Anyway, in my dream, this guy and I went down to Los Angeles for some kind of sightseeing trip. Whereupon I promptly stole the guy’s KITT car. Is that insane or what? Furthermore, after stealing it, I hid it in a garage somewhere and pretended like nothing had happened! While the police searched all over the place for the car, I began to get really nervous, like eventually they were gonna find out that I stole it. And how the hell could I enjoy the car in the meantime? It was too unique—if I so much as took it out of the garage, it would be obvious who stole it!

So with the police unwittingly after me, I got in my wife’s Pontiac Vibe, which happened to be out in SoCal for some ridiculous reason, and went on this mission to…escape. Just disappear, leave the stolen car behind and start a new life or something crazy like that. I remember driving through all this mud, and suddenly it was like I was in the Ozarks on a rainy day in March—there were trees, grass, moss and mud all OVER the place. Then the Vibe slammed into a huge pothole and one of the wiper arms broke off. For some reason this was like the end of the world to me. I knew I’d be caught now! They’d throw me in the slammer (“You remember that room you were in?”) for stealing KITT and that’d be the end of it…

Well, right about then I woke up.

Now I bet you’re wondering what event this dream could possibly have foretold. Did I steal a car this morning or something? No…but I ended up with the police after me. To make a long story short I ended up getting my first traffic citation on the way to work this morning. With a car like mine, you’d expect it would be for speeding, right? Nope. Not making a complete stop? Nope. Reckless driving? No! So what was the violation then?

Entering a left turn lane too early by driving onto a striped area.

There was a humongous police stakeout on the corner of the intersection of two far-too-small roads this morning. As usual, since each of these roads is sadly only one lane in each direction, traffic had backed up for a mile.
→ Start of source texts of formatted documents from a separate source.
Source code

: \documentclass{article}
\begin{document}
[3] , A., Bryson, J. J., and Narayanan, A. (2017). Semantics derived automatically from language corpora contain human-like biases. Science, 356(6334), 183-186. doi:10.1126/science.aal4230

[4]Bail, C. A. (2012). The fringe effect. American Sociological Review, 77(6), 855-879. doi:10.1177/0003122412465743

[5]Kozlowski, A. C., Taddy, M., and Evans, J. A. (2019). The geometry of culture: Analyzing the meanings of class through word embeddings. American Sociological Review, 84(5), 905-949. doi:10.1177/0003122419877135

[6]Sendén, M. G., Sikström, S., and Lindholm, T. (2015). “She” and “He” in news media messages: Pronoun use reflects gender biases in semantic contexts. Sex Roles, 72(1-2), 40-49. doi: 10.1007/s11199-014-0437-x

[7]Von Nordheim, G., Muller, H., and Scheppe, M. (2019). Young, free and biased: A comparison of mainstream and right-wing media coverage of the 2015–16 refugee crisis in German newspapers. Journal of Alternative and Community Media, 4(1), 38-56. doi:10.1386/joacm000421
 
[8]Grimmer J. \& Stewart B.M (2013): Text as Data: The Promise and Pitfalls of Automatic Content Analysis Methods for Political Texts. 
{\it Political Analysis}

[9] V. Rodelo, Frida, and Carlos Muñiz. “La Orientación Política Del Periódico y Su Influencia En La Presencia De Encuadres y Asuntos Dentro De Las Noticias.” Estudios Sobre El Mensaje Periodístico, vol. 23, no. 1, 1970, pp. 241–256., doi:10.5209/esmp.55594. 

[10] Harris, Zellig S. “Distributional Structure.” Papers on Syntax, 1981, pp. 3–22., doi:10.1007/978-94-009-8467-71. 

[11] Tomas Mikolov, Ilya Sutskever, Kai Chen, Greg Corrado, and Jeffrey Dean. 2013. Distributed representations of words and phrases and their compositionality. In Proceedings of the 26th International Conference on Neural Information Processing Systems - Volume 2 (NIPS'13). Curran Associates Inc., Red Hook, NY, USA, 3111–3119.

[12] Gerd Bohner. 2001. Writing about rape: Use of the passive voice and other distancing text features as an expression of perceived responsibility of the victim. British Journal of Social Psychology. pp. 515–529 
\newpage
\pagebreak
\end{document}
I sat through it for a while, until the center lane widened, and then, signaling, I cruised slowly up the middle to the light, watching for people who might dart out in front of me. A lot of people do this. It even helps clear the through-lane for people who are not turning left, and therefore reduces the traffic backup. But of course, despite the rationalizations, I realize that it is still illegal.

Not to mention dangerous. Apparently a lot of people have recently been involved in accidents while doing this, so the cops staked out that intersection and were pulling people over like crazy. In just the span of time that I was stopped alongside the road, there were four other cars pulled over in front of and behind me for the same violation. And speaking of the violation, they want to put THREE POINTS on my license for this. Okay, I messed up. But THREE POINTS? I can’t believe how retarded that is. I suppose you get two points for a broken taillight?

Fortunately, the state of Florida allows you to attend “traffic school” on the Internet—basically it involves four timed hours of studying material and then taking a final exam—so that no points are assessed against your record, and your fine is reduced (albeit by a measley 15%, which in my case amounts to less than the price of the online course!). This is obviously what I plan to do, because it is definitely the best option I have available to me. But it just pisses me off to no end. Although honestly, I must admit, that’s the last time I will ever cross into the left turn lane early. That simple action alone, however, given the fact that our roads are woefully too small for the amount of people on them, will cost me an extra 5-10 minutes every morning. It’s yet another sad and ridiculous commentary on the state of transportation engineering in Florida—ranking right up there with the pointless roundabouts, the damn lights that no one has ever even bothered to synchronize, and the left turn arrows and right turn arrows that direct traffic right into each others’ path.

Of course, the situation at work today has been insane, for reasons I’m much too fatigued to bother going into right now. It’s 1:30 and I haven’t eaten lunch yet, but for some reason, I’m not even hungry anyway.

Can we just get this fucking week over with?